Abstract

Amphiphilic polymeric micelles greatly improve the solubilization and sustained release of hydrophobic drugs and provide a protective environment for the cargo molecules in aqueous media, which favors lower drug administration doses, reduces adverse side effects, and increases blood circulation times and passive targeting to specific cells. These capabilities depend, among other variables, on the structure and composition of the polymer chains. Composition and, in particular, block length have been shown to play an important role in the modification of cellular responses such as drug internalization processes or transduction pathways when polymeric unimer/micelles are in close contact with cells. Here we present a detailed study about the role copolymer structure and composition play on cell viability and cellular response of several cell lines.
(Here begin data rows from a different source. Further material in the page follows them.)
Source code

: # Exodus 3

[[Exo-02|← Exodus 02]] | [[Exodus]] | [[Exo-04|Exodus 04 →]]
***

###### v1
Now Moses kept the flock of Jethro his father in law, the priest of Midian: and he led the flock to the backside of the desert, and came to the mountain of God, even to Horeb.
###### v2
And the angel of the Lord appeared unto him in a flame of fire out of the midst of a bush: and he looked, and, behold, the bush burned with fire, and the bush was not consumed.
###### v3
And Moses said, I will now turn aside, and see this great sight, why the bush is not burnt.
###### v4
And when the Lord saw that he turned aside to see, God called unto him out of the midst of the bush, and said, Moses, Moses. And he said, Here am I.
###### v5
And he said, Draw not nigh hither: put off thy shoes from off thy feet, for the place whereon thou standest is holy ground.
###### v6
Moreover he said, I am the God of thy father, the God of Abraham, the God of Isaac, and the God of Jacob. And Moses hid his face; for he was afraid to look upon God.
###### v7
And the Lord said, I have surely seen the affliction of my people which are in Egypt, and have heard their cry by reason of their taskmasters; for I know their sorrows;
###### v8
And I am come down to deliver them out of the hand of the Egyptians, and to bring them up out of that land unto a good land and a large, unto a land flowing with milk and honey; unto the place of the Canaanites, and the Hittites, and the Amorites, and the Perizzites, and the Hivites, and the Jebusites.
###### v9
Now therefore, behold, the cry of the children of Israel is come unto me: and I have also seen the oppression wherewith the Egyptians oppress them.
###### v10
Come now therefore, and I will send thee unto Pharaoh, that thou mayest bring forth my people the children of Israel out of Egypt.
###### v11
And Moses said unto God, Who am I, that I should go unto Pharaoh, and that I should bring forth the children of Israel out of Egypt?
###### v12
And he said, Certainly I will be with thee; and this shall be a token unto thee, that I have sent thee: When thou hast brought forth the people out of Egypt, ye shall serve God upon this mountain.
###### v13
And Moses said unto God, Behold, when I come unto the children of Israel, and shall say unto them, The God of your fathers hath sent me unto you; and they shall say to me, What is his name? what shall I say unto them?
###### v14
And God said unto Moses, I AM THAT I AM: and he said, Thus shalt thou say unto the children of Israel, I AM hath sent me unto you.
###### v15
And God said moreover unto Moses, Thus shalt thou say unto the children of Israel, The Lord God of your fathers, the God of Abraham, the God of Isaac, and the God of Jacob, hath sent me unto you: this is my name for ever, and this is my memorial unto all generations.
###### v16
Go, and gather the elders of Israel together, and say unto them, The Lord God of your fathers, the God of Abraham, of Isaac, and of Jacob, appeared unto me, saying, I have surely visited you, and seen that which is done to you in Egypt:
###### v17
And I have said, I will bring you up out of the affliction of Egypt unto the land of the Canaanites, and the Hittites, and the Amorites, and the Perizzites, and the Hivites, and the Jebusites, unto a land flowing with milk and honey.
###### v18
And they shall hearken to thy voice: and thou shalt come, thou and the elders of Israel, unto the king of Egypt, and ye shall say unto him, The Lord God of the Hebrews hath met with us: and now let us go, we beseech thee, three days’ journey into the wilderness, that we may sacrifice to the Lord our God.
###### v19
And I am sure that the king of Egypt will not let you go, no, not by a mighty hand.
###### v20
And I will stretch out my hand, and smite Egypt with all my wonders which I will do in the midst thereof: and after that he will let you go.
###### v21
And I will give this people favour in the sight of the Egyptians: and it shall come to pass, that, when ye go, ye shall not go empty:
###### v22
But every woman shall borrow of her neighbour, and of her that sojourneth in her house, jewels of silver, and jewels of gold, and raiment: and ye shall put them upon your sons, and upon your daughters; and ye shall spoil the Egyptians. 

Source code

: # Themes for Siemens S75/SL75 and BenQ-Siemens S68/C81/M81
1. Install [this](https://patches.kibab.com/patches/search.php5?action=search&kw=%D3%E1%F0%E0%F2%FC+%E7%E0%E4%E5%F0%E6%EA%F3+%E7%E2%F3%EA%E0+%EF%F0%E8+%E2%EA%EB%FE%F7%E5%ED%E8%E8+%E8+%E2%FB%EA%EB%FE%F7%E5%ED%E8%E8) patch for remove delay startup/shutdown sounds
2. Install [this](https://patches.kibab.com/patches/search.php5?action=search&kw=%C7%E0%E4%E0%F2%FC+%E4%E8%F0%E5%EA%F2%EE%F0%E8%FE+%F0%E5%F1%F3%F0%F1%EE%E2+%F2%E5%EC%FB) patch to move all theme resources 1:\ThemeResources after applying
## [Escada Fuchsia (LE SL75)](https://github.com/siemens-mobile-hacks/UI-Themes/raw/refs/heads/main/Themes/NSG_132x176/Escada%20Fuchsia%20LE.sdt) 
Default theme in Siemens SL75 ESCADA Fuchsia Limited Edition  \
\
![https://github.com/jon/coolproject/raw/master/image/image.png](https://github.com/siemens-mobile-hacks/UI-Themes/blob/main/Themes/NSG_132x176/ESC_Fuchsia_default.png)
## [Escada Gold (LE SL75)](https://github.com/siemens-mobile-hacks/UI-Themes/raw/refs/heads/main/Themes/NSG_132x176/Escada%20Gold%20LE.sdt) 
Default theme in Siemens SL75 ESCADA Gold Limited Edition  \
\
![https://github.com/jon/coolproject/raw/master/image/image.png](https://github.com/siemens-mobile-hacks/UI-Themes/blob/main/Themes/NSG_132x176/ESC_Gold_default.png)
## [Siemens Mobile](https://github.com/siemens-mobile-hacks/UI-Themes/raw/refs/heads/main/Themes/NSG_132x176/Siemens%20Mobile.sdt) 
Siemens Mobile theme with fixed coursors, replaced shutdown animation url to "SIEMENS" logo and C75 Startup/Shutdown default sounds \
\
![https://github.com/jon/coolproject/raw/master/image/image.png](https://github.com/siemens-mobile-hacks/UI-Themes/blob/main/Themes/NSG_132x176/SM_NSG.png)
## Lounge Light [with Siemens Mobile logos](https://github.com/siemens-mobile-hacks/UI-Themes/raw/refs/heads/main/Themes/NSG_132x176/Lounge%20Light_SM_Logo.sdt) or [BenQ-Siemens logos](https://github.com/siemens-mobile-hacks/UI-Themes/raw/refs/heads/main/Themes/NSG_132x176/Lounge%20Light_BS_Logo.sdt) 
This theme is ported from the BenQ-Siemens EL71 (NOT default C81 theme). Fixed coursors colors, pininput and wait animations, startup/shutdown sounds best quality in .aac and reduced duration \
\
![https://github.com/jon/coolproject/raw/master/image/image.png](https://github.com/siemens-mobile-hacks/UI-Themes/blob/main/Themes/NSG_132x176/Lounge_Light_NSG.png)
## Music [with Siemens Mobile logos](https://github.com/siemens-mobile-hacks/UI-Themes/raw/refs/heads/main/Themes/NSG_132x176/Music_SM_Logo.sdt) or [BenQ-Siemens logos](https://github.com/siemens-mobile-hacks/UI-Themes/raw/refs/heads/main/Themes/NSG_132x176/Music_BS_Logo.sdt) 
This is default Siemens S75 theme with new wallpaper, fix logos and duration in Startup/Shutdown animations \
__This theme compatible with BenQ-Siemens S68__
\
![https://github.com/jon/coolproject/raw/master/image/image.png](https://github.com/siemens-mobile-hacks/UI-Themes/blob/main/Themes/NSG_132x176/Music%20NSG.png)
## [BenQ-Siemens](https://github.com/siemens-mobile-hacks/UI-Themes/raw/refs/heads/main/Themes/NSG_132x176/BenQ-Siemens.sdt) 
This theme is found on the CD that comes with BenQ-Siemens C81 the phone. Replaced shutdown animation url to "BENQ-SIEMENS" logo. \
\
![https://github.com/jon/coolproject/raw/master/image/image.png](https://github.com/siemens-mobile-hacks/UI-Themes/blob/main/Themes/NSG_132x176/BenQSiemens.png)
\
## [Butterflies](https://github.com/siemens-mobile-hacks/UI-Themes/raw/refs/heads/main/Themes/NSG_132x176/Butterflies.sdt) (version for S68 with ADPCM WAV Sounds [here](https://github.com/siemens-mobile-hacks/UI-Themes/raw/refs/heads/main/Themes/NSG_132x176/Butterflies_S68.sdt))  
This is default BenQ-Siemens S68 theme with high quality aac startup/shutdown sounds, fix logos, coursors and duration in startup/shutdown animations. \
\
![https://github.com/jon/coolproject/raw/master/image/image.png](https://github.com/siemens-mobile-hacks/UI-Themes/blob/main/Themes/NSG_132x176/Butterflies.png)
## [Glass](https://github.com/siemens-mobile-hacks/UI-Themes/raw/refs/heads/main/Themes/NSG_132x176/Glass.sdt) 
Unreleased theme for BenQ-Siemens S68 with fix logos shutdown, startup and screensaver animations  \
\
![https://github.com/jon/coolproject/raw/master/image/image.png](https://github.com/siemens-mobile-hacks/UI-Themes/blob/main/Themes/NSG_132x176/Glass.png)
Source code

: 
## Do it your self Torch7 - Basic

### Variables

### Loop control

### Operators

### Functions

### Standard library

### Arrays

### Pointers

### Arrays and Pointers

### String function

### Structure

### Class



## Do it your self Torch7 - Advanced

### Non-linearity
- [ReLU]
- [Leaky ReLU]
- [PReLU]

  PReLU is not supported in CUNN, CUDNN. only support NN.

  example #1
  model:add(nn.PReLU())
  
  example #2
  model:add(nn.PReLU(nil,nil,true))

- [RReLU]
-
To do that, more than 30 structurally related copolymers with diblock and triblock architectures containing different hydrophobic blocks and poly(ethylene oxide) as the common hydrophilic unit have been analyzed regarding cytocompatibility and potential as "active" cell response modifiers by testing their influence on the P-gp pump efflux mechanism responsible of multidrug resistance in cancerous cells. An empirical threshold for cell viability could be established at a copolymer EO/POeffective value above ca. 1.5 for copolymers with triblock structure, whereas no empirical rule could be observed for diblocks. Moreover, some of the tested copolymers (e.g., BO12EO227BO12 and EO57PO46EO57 that notably increased and C16EO455C16 that decreased the P-gp ATPase activity) were observed to act as efficient inhibitors of the P-gp efflux pump promoting an enhanced doxorubicin (DOXO) accumulation inside multidrug resistant (MDR) NCI-ADR-RES cells.